Input material:
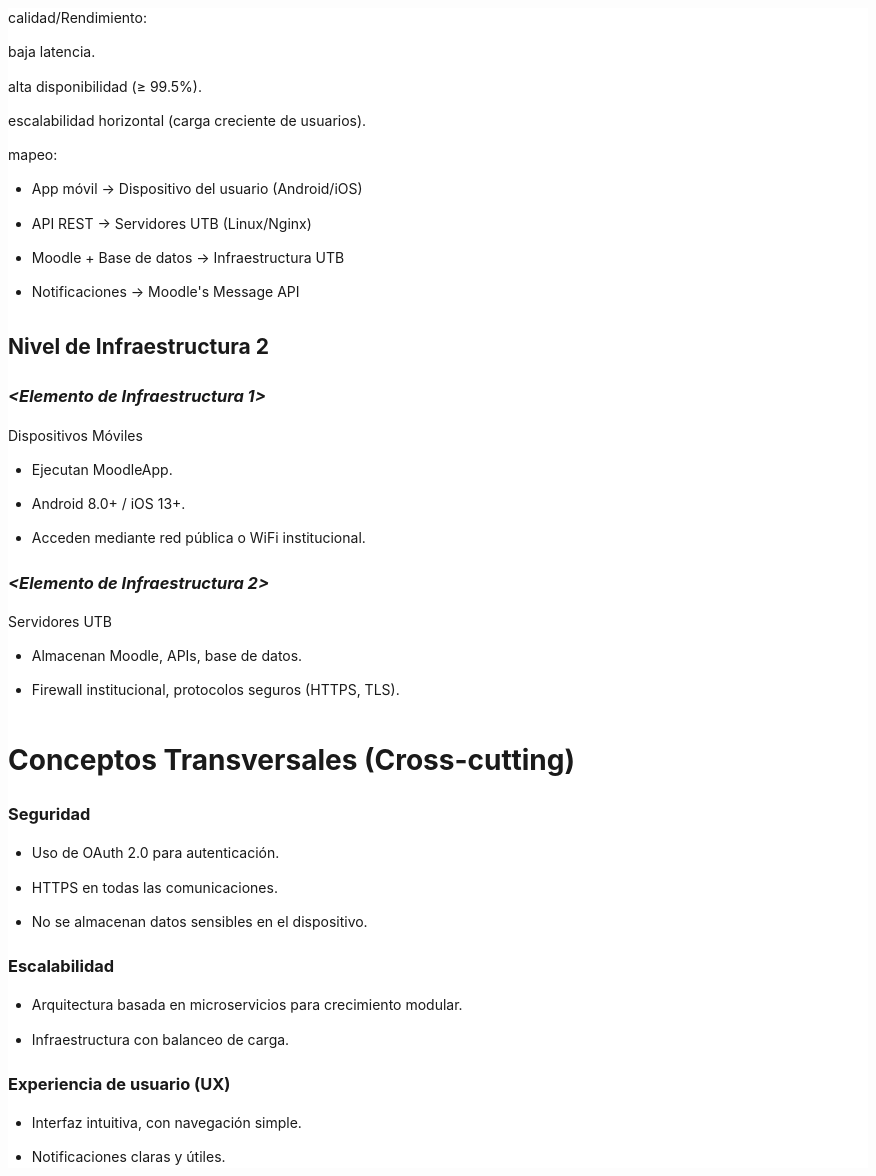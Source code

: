 calidad/Rendimiento:

baja latencia.

alta disponibilidad (≥ 99.5%).

escalabilidad horizontal (carga creciente de usuarios).

mapeo:

-  App móvil → Dispositivo del usuario (Android/iOS)

-  API REST → Servidores UTB (Linux/Nginx)

-  Moodle + Base de datos → Infraestructura UTB

-  Notificaciones →  Moodle's Message API


## Nivel de Infraestructura 2

### *\<Elemento de Infraestructura 1>*

Dispositivos Móviles

- Ejecutan MoodleApp.

- Android 8.0+ / iOS 13+.

- Acceden mediante red pública o WiFi institucional.

### *\<Elemento de Infraestructura 2>*

Servidores UTB

- Almacenan Moodle, APIs, base de datos.

- Firewall institucional, protocolos seguros (HTTPS, TLS).

# Conceptos Transversales (Cross-cutting)

###  Seguridad
- Uso de OAuth 2.0 para autenticación.

- HTTPS en todas las comunicaciones.

- No se almacenan datos sensibles en el dispositivo.

###  Escalabilidad
- Arquitectura basada en microservicios para crecimiento modular.

- Infraestructura con balanceo de carga.

### Experiencia de usuario (UX)
- Interfaz intuitiva, con navegación simple.

- Notificaciones claras y útiles.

What to produce:
Show all lines from the records above where the word "Infraestructura" occurs.

Solution for this problem:
-  Moodle + Base de datos → Infraestructura UTB
## Nivel de Infraestructura 2
### *\<Elemento de Infraestructura 1>*
### *\<Elemento de Infraestructura 2>*
- Infraestructura con balanceo de carga.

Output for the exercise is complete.